Updated: Nov 12, 2023

Many of New England's most powerful storms come in the form of a coastal storm, whether it be a tropical system or a non-tropical nor'easter. These storms often ride up the east coast, paralleling the coastline until they slam into New England before continuing to race northeast into the open northern Atlantic or Nova Scotia. Every so often, however, something keeps these storms from making a timely exit.

In many cases, these storms, having nowhere else to go, make some kind of loop over or near the region instead of racing away. There is one factor that almost always plays a role in looping storms: high pressure. High pressure systems often act as a major steering current and blocker for storms. The clockwise flow around high pressure can counteract the natural west-to-east and south-to-north movement of systems.

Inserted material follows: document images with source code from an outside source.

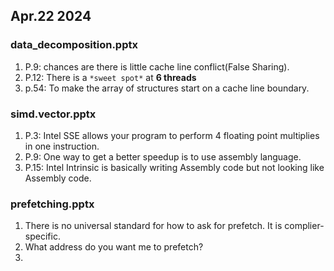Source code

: ## Apr.22 2024

### data_decomposition.pptx
1. P.9: chances are there is little cache line conflict(False Sharing).
2. P.12: There is a `*sweet spot*` at **6 threads**
3. p.54: To make the array of structures start on a cache line boundary.


### simd.vector.pptx
1. P.3: Intel SSE allows your program to perform 4 floating point multiplies in one instruction.
2. P.9: One way to get a better speedup is to use assembly language.
3. P.15: Intel Intrinsic is basically writing Assembly code but not looking like Assembly code.

### prefetching.pptx
1. There is no universal standard for how to ask for prefetch. It is complier-specific.
2. What address do you want me to prefetch?
3. 
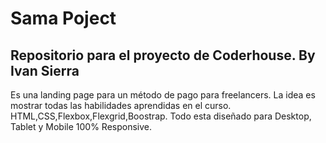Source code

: # Sama Poject
## Repositorio para el proyecto de Coderhouse. By Ivan Sierra

Es una landing page para un método de pago para freelancers. La idea es mostrar todas las habilidades aprendidas en el curso.
HTML,CSS,Flexbox,Flexgrid,Boostrap. Todo esta diseñado para Desktop, Tablet y Mobile 100% Responsive.


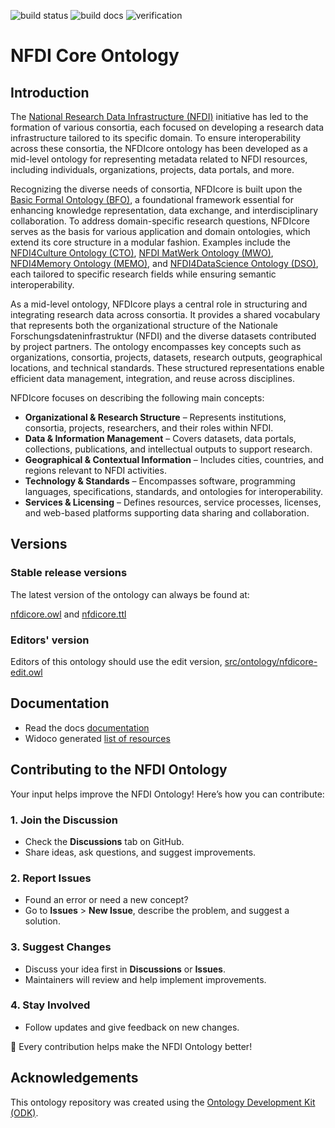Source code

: 
![build status](https://github.com/ISE-FIZKarlsruhe/nfdicore/actions/workflows/qc.yml/badge.svg)
![build docs](https://github.com/ISE-FIZKarlsruhe/nfdicore/actions/workflows/update-docs.yml/badge.svg)
![verification](https://github.com/ISE-FIZKarlsruhe/nfdicore/actions/workflows/verification.yml/badge.svg)

# NFDI Core Ontology

## Introduction

The [National Research Data Infrastructure (NFDI)](https://www.nfdi.de/) initiative has led to the formation of various consortia, each focused on developing a research data infrastructure tailored to its specific domain. To ensure interoperability across these consortia, the NFDIcore ontology has been developed as a mid-level ontology for representing metadata related to NFDI resources, including individuals, organizations, projects, data portals, and more.


Recognizing the diverse needs of consortia, NFDIcore is built upon the [Basic Formal Ontology (BFO)](https://basic-formal-ontology.org/), a foundational framework essential for enhancing knowledge representation, data exchange, and interdisciplinary collaboration. To address domain-specific research questions, NFDIcore serves as the basis for various application and domain ontologies, which extend its core structure in a modular fashion.
Examples include the [NFDI4Culture Ontology (CTO)](https://gitlab.rlp.net/adwmainz/nfdi4culture/knowledge-graph/culture-ontology), [NFDI MatWerk Ontology (MWO)](https://git.rwth-aachen.de/nfdi-matwerk/ta-oms/mwo),  [NFDI4Memory Ontology (MEMO)](https://nfdi.fiz-karlsruhe.de/4memory/), and [NFDI4DataScience Ontology (DSO)](https://www.nfdi4datascience.de/services/4dsontology_d/), each tailored to specific research fields while ensuring semantic interoperability.

As a mid-level ontology, NFDIcore plays a central role in structuring and integrating research data across consortia. It provides a shared vocabulary that represents both the organizational structure of the Nationale Forschungsdateninfrastruktur (NFDI) and the diverse datasets contributed by project partners. The ontology encompasses key concepts such as organizations, consortia, projects, datasets, research outputs, geographical locations, and technical standards. These structured representations enable efficient data management, integration, and reuse across disciplines.

NFDIcore focuses on describing the following main concepts:

- **Organizational & Research Structure** – Represents institutions, consortia, projects, researchers, and their roles within NFDI.  
- **Data & Information Management** – Covers datasets, data portals, collections, publications, and intellectual outputs to support research.  
- **Geographical & Contextual Information** – Includes cities, countries, and regions relevant to NFDI activities.  
- **Technology & Standards** – Encompasses software, programming languages, specifications, standards, and ontologies for interoperability.  
- **Services & Licensing** – Defines resources, service processes, licenses, and web-based platforms supporting data sharing and collaboration.  


## Versions

### Stable release versions

The latest version of the ontology can always be found at:

[nfdicore.owl](nfdicore.owl) and [nfdicore.ttl](nfdicore.ttl)

### Editors' version

Editors of this ontology should use the edit version, [src/ontology/nfdicore-edit.owl](src/ontology/nfdicore-edit.owl)

## Documentation

* Read the docs [documentation](https://ise-fizkarlsruhe.github.io/nfdicore/docs/)
* Widoco generated [list of resources](https://ise-fizkarlsruhe.github.io/nfdicore/)


## Contributing to the NFDI Ontology  

Your input helps improve the NFDI Ontology! Here’s how you can contribute:  

### 1. **Join the Discussion**  
- Check the **Discussions** tab on GitHub.  
- Share ideas, ask questions, and suggest improvements.  

### 2. **Report Issues**  
- Found an error or need a new concept?  
- Go to **Issues** > **New Issue**, describe the problem, and suggest a solution.  

### 3. **Suggest Changes**  
- Discuss your idea first in **Discussions** or **Issues**.  
- Maintainers will review and help implement improvements.  

### 4. **Stay Involved**  
- Follow updates and give feedback on new changes.  

🚀 Every contribution helps make the NFDI Ontology better!

## Acknowledgements

This ontology repository was created using the [Ontology Development Kit (ODK)](https://github.com/INCATools/ontology-development-kit).

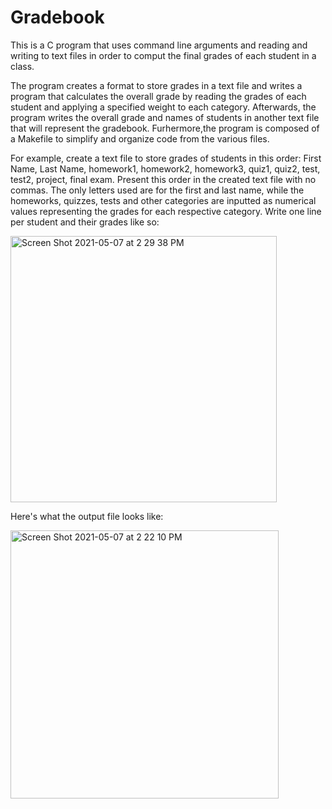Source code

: # Gradebook

This is a C program that uses command line arguments and reading and writing to text files in order to comput the final grades of each student in a class.

The program creates a format to store grades in a text file and writes a program that calculates the overall grade by reading the grades of each student and applying a specified weight to each category. Afterwards, the program writes the overall grade and names of students in another text file that will represent the gradebook. Furhermore,the program is composed of a Makefile to simplify and organize code from the various files. 

For example, create a text file to store grades of students in this order: First Name, Last Name, homework1, homework2, homework3, quiz1, quiz2, test, test2, project, final exam. Present this order in the created text file with no commas. The only letters used are for the first and last name, while the homeworks, quizzes, tests and other categories are inputted as numerical values representing the grades for each respective category. Write one line per student and their grades like so:

<img width="426" alt="Screen Shot 2021-05-07 at 2 29 38 PM" src="https://user-images.githubusercontent.com/62031828/117493210-acfd9600-af40-11eb-9175-13c868589239.png">


Here's what the output file looks like: 

<img width="429" alt="Screen Shot 2021-05-07 at 2 22 10 PM" src="https://user-images.githubusercontent.com/62031828/117492937-4b3d2c00-af40-11eb-8b58-c4aae9657823.png">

This can be seen best by looking at the movement of 1991's Perfect Storm. An area of high pressure well to the east of New England in the open North Atlantic kept the system from moving eastward when it initially formed off the coast of Nova Scotia.

As the storm continued to move in a southward direction, a very strong area of high pressure formed to the north of the storm, helping to steer the storm in a westward direction, back toward the eastern United States. The storm would eventually be sandwiched between two high pressure systems. The northerly high pressure would eventually pull away, allowing The Perfect Storm to begin to move in a more conventional northeast direction.

The Perfect Storm is an exceptional case of not only a looping storm, but just an exceptional storm in general. The description above didn't even go into the storm's interaction with Hurricane Grace or the transition from a nor'easter to a hurricane. Another example of high pressure systems helping to cause looping storms include the infamous Blizzard of 78, which was moving in a very traditional northeast direction until it was off the New Jersey coast.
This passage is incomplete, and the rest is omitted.